它的參考文獻(英文的):http://www.artima.com/cppsource/safeboolP.html

 

在閱讀boost源代碼,看到這個詞,以前從來沒有注意過,使用boost的時候也從來沒有留意它,其實它包含了作者的深思熟慮呢。
safe bool idiom的起源來自於這樣子的一種用法:if( obj ) { ... },對於obj是built-in類型,那自然行得通,但是對於一個class或者struct就並不總是可以了。當然可以通過這樣子的用法來代替:if( obj.is_valid() ){},問題很明顯,第一煩瑣,第二通用性不夠,也許應該使用obj.Valid()或者obj.Empty()之類的,這與template結合起來考慮是尤其是個問題。因此我們希望有一個解決方案是的我們直接可以寫下if(obj)這樣的語句。
初初一想,這很簡單,重載operator bool不就可以了,又或者重載operator void*?是的,這兩個方法確確實實使得我們可以使用if(obj)這樣的語句了,但是仔細推敲的話就會發現有很多問題。
//---------------------------
//重載operator bool的方法
class Test
{
public:
operator bool()const{return ok_;}
};
但是如果我們寫下這樣的語句的時候,你可以理解它的行爲嗎?
Test test;
int tmp = test;
我想你應該發現了一個絕對讓所有人抓頭的詭異行爲。

//----------------------------
//重載operator void*的方法
class Test
{
public:
operator void*()const{ return ok_?this:0;}
};
現在又有一個誤用的例子
Test test;
delete test;
看看它會做什麼吧。
//----------------------------
//重載operator !的方法
class Test
{
public:
bool operator !()const{return !ok_};
};
現在可以這樣來判斷了
Test t;
if(!!t){...}
顯得有些麻煩,不是嗎?

OK,現在我們來看看boost的作法了。
class Test
{
private:
   struct dummy   {void nonnull() {};};
   typedef void (dummy::*safe_bool)();
public:
   operator safe_bool () const{ return (this->empty())? 0 : &dummy::nonnull; }
};
OK,太棒了!我們不能使用delete t;也不能直接寫下int tmp = t,除非到int的隱式轉換存在;也不需要使用!!t這種c中的技巧(它可以將一個非零的數變成1);看起來幾乎是完美了。
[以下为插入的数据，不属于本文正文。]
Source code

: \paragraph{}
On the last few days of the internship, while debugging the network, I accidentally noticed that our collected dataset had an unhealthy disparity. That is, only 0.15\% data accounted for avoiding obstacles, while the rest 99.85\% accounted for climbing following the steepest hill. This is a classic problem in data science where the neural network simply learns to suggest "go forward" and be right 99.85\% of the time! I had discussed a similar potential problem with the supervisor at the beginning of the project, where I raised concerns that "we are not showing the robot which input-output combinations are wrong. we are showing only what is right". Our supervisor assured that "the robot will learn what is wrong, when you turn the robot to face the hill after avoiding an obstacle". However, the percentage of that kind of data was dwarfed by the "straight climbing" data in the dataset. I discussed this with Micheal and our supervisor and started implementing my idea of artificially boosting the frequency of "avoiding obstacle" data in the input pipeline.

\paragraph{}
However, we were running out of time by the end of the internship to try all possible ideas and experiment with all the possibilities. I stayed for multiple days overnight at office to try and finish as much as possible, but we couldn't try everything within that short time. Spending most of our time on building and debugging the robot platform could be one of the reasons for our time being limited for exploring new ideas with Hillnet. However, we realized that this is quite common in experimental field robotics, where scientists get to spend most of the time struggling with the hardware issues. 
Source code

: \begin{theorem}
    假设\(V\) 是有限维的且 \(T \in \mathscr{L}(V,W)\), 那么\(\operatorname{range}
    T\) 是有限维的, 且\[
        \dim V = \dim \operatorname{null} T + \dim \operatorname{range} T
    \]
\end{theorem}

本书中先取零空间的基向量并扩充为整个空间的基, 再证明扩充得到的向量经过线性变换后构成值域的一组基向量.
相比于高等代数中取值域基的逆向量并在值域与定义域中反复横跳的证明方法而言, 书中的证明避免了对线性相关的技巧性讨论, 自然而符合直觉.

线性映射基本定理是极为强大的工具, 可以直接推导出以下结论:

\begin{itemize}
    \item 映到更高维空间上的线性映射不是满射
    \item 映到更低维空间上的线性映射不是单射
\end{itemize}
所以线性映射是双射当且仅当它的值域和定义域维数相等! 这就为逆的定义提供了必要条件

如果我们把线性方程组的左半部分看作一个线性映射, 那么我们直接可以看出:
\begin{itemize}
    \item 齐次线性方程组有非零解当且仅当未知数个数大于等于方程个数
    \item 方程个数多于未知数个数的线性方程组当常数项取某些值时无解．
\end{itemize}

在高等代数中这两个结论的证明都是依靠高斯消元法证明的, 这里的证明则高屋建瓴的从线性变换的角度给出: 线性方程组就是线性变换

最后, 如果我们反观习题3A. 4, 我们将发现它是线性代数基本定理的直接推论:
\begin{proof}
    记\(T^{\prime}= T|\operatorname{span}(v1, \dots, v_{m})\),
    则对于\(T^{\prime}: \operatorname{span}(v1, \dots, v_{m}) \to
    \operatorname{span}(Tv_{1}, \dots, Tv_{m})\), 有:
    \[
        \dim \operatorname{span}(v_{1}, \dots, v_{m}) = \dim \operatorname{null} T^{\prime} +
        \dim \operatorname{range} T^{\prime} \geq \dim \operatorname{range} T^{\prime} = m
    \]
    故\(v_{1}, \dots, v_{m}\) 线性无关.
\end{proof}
但是可能還有一個問題就是似乎你可以寫出這樣的語句,而且它們是合法的,卻沒有意義。
Test t1,t2;
if(t1<==t2){....}

下面是另外一種聰明的方法,但是也存在同樣的問題
//----------------------------
//一個類似於operator void*的更聰明的方法
class Test
{
private:
class _nested_class{};
public:
operator _nested_class*()const{ reutnr ok_?reinterpret<_nested_class*>this:0;}
};
同樣,現在你不可以使用諸如delete test這樣的語句了,因爲_nested的析構是private;

本文大部分內容是閱讀這篇文章後的一些認識:http://www.artima.com/cppsource/safeboolP.html,文中最後提到了一種更好的辦法實現Safe bool idiom,但是看上去boost庫並沒有使用它。
我的註釋:
Safe Bool idiom主要利用了c++的兩個特性:
1)a pointer to member cannot be converted to a void*.
2)An rvalue of pointer to member type can be converted to an rvalue of type bool.
可參考此貼:
參考文獻:
The Safe Bool Idiom
by Bjorn Karlsson
July 31, 2004
Summary
Learn how to validate objects in a boolean context without the usual harmful side effects.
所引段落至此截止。